Siemens to Invest €300 Million in Energy Transition

Siemens to Invest €300 Million in Energy Transition
Siemens

Siemens is investing €300 million to significantly expand the production of key technologies for the global energy transition and for AI data centers. This strategic investment will enable the company to respond to massively increasing demand and further develop its position as a partner to world-leading cloud and AI companies.

The investment is part of a move to expand Siemens’ global capacity. In March 2026, the company announced an investment of $165 million in its US factories to support the rapid growth of AI and data centers in the US. By expanding its manufacturing locations in Germany, Siemens is now taking a further step to secure the global supply of electrical switchgear. The investment encompasses a new supplier facility in Offenbach, Germany, and the expansion of the company’s two existing plants in Frankfurt am Main, Germany. Construction will start in July 2026. Production at the supplier facility will begin in the spring of 2027. The investment will create up to 700 new jobs by the end of 2030.

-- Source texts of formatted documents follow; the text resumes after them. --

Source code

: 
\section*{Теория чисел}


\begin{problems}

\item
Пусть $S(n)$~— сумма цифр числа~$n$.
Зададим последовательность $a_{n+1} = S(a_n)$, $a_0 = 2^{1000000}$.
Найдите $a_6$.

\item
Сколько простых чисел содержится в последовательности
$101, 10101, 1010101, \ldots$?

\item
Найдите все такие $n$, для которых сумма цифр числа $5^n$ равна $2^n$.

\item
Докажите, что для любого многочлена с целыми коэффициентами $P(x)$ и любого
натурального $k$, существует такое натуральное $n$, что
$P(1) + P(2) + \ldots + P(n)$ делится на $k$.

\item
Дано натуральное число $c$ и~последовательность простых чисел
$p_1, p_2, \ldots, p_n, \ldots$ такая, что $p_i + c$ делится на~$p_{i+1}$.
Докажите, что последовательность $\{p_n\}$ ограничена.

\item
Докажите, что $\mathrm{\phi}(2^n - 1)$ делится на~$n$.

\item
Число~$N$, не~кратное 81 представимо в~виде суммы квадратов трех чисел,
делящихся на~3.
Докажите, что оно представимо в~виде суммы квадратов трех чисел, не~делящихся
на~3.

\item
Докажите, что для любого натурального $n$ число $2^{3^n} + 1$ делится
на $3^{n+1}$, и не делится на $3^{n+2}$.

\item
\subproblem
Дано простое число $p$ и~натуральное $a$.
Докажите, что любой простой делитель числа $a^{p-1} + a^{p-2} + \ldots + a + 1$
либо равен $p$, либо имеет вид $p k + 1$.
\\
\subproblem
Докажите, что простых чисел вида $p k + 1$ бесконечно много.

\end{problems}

“This investment will enable us to strengthen our leading role in the technologies that will build the backbone of tomorrow’s industries,” said Roland Busch, President and CEO of Siemens. “The demand for smart electrification – whether for data centers, e-mobility or industrial automation – is growing worldwide. To meet it, we’re expanding a location that already stands for extraordinary flexibility and the highest level of variation diversity. Because competitiveness is created where technology, know-how and human experience combine to provide customers with optimal solutions. This combination is precisely what makes this location strong. It’s also why we’re continuing to invest here.”

Siemens has been producing electrical switchgear – which functions like a nerve center to distribute and optimally regulate power in factories and data centers – at its Frankfurt location for over 40 years. Demand for these systems is continuing to increase worldwide – driven by the development of e-mobility and data centers, the increasing electrification of factories and the growth of the technology industries. The rapid spread of AI, in particular, is accelerating investments in data center infrastructure and driving demand for efficient power distribution technologies. Siemens’ Smart Infrastructure Business booked record orders of €1.9 billion from data centers in 2Q26. In 1H26, the revenue generated by these technologies also soared more than 45 percent to €1.8 billion.

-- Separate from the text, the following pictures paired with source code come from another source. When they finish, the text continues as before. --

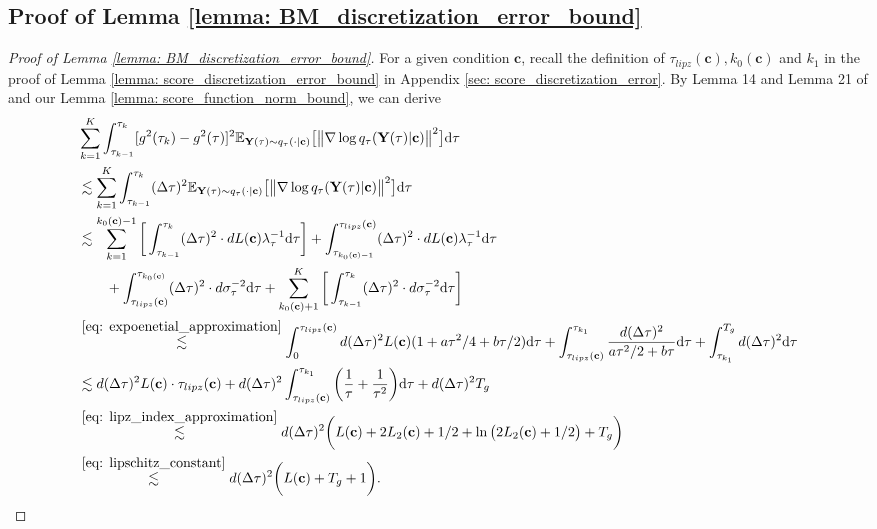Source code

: \documentclass[11pt]{article}
\newcommand{\mE}{\mathbb{E}}
\newcommand{\bY}{\mathbf{Y}}
\newcommand{\bc}{\mathbf{c}}
\newcommand{\intd}{\mathrm{d}}
\begin{document}
\subsection{Proof of Lemma \ref{lemma: BM_discretization_error_bound}}\label{sec: BM_discrete_error}


\begin{proof}[Proof of Lemma \ref{lemma: BM_discretization_error_bound}]
    For a given condition $\bc$, recall the definition of $\tau_{lipz}(\bc), k_0(\bc)$ and $k_1$ in the proof of Lemma \ref{lemma: score_discretization_error_bound} in Appendix \ref{sec: score_discretization_error}. By Lemma 14 and Lemma 21 of \cite{chen2023improved} and our Lemma \ref{lemma: score_function_norm_bound}, we can derive
\begin{align*}
    &\sum_{k=1}^{K}\int_{\tau_{k - 1}}^{\tau_{k}}[g^2(\tau_k) - g^2(\tau)]^2\mE_{\bY(\tau)\sim q_{\tau}(\cdot | \bc)} \big[\big\|\nabla\log q_\tau(\bY(\tau) | \bc)\big\|^2\big] \intd\tau\\
    &\lesssim \sum_{k=1}^{K}\int_{\tau_{k - 1}}^{\tau_{k}}(\Delta\tau)^2\mE_{\bY(\tau)\sim q_{\tau}(\cdot | \bc)} \big[\big\|\nabla\log q_\tau(\bY(\tau) | \bc)\big\|^2\big] \intd\tau\\
    &\lesssim \sum_{k=1}^{k_0(\bc) - 1} \bigg[\int_{\tau_{k - 1}}^{\tau_{k}}(\Delta\tau)^2\cdot dL(\bc)\lambda_\tau^{-1} \intd\tau \bigg] + \int_{\tau_{k_0(\bc) - 1}}^{\tau_{lipz}(\bc)}(\Delta\tau)^2\cdot dL(\bc)\lambda_\tau^{-1} \intd\tau \\
    &\qquad + \int_{\tau_{lipz}(\bc)}^{\tau_{k_0(\bc)}}(\Delta\tau)^2\cdot d\sigma^{-2}_\tau \intd\tau + \sum_{k_0(\bc) + 1}^K\bigg[\int_{\tau_{k - 1}}^{\tau_{k}}(\Delta\tau)^2\cdot d\sigma^{-2}_\tau \intd\tau\bigg]\\
    &\overset{\eqref{eq: expoenetial_approximation} }{\lesssim} \int_{0}^{\tau_{lipz}(\bc)} d(\Delta\tau)^2L(\bc)(1 + a\tau^2/4 + b\tau/2) \intd\tau + \int_{\tau_{lipz}(\bc)}^{\tau_{k_1}} \frac{d(\Delta\tau)^2}{a\tau^2/2 + b\tau} \intd\tau + \int_{\tau_{k_1}}^{T_g} d(\Delta\tau)^2 \intd\tau\\
    &\lesssim d(\Delta\tau)^2L(\bc)\cdot \tau_{lipz}(\bc) + d(\Delta\tau)^2\int_{\tau_{lipz}(\bc)}^{\tau_{k_1}}\bigg(\frac{1}{\tau} + \frac{1}{\tau^2} \bigg)\intd\tau + d(\Delta\tau)^2T_g\\
    &\overset{\eqref{eq: lipz_index_approximation}}{\lesssim} d(\Delta\tau)^2\bigg(L(\bc) + 2L_2(\bc) + 1/2 + \ln\big(2L_2(\bc) + 1/2\big) + T_g \bigg)\\
    &\overset{\eqref{eq: lipschitz_constant}}{\lesssim} d(\Delta\tau)^2\bigg(L(\bc) + T_g + 1 \bigg).

\end{align*}
\end{proof}
\end{document}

“The data center market is booming worldwide with growth rates well above 10 percent,” said Peter Koerte, CEO of Siemens Smart Infrastructure. “The next generation of data centers is already on its way. AI factories that produce only one product: intelligence. Large-scale industrial systems with huge energy requirements. None of this is possible without the next generation of switchgear: the technological core of the super brain of tomorrow’s industry. And we’re building it right here in Frankfurt.”

As part of the investment, Siemens will lease and then expand an additional location in Offenbach, starting in July 2026. Production will begin in the spring of 2027. The company plans to gradually transfer preproduction from its main factory in Frankfurt to Offenbach, six kilometers away. Siemens will also expand its two plants in Frankfurt, where it will erect another manufacturing facility by the end of October 2027. These steps are intended to significantly increase switchgear production capacity. The up to 700 new jobs to be created by the end of 2030 will be distributed across all three locations – from jobs in administration to manufacturing and logistics.

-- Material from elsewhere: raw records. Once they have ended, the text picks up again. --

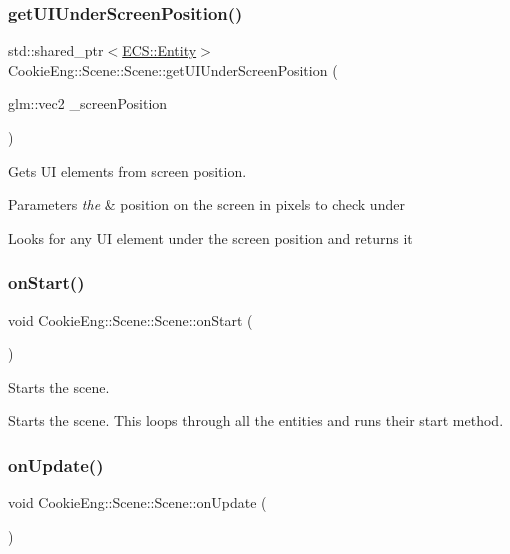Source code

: \subsubsection{\texorpdfstring{get\+U\+I\+Under\+Screen\+Position()}{getUIUnderScreenPosition()}}
{\footnotesize\ttfamily std\+::shared\+\_\+ptr$<$\hyperlink{class_cookie_eng_1_1_e_c_s_1_1_entity}{E\+C\+S\+::\+Entity}$>$ Cookie\+Eng\+::\+Scene\+::\+Scene\+::get\+U\+I\+Under\+Screen\+Position (\begin{DoxyParamCaption}\item[{glm\+::vec2}]{\+\_\+screen\+Position }\end{DoxyParamCaption})}



Gets UI elements from screen position. 


\begin{DoxyParams}{Parameters}
{\em the} & position on the screen in pixels to check under\\
\hline
\end{DoxyParams}
Looks for any UI element under the screen position and returns it \mbox{\label{class_cookie_eng_1_1_scene_1_1_scene_ab66ffdb5475b0045d0ce5a846488590c}} 
\subsubsection{\texorpdfstring{on\+Start()}{onStart()}}
{\footnotesize\ttfamily void Cookie\+Eng\+::\+Scene\+::\+Scene\+::on\+Start (\begin{DoxyParamCaption}{ }\end{DoxyParamCaption})}



Starts the scene. 

Starts the scene. This loops through all the entities and runs their start method. \mbox{\label{class_cookie_eng_1_1_scene_1_1_scene_a10fa9798a2d0cff5527a4ca160a5202f}} 
\subsubsection{\texorpdfstring{on\+Update()}{onUpdate()}}
{\footnotesize\ttfamily void Cookie\+Eng\+::\+Scene\+::\+Scene\+::on\+Update (\begin{DoxyParamCaption}{ }\end{DoxyParamCaption})}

Siemens is the only company worldwide that produces medium-voltage and high-performance switchgear systems at a single location – with decades of experience in development, manufacturing, services, quality assurance, environmental management and test technology with an accredited test lab. The Frankfurt switchgear factory currently comprises two plants and employs around 2,800 people in production, research and development, and automation. The factory is not only the company’s global center of competence for gas-insulated switchgear; it is also a pioneer in switchgear that does not rely on the climate-damaging insulation gas sulfur hexafluoride (SF₆). Instead, the switchgear’s fluoride-gas-free solutions use clean air gas comprising natural components from the surrounding atmosphere. Siemens developed and marketed these solutions long before the enactment of the related EU directive. As a result, the company can now supply them to customers rapidly and in large numbers.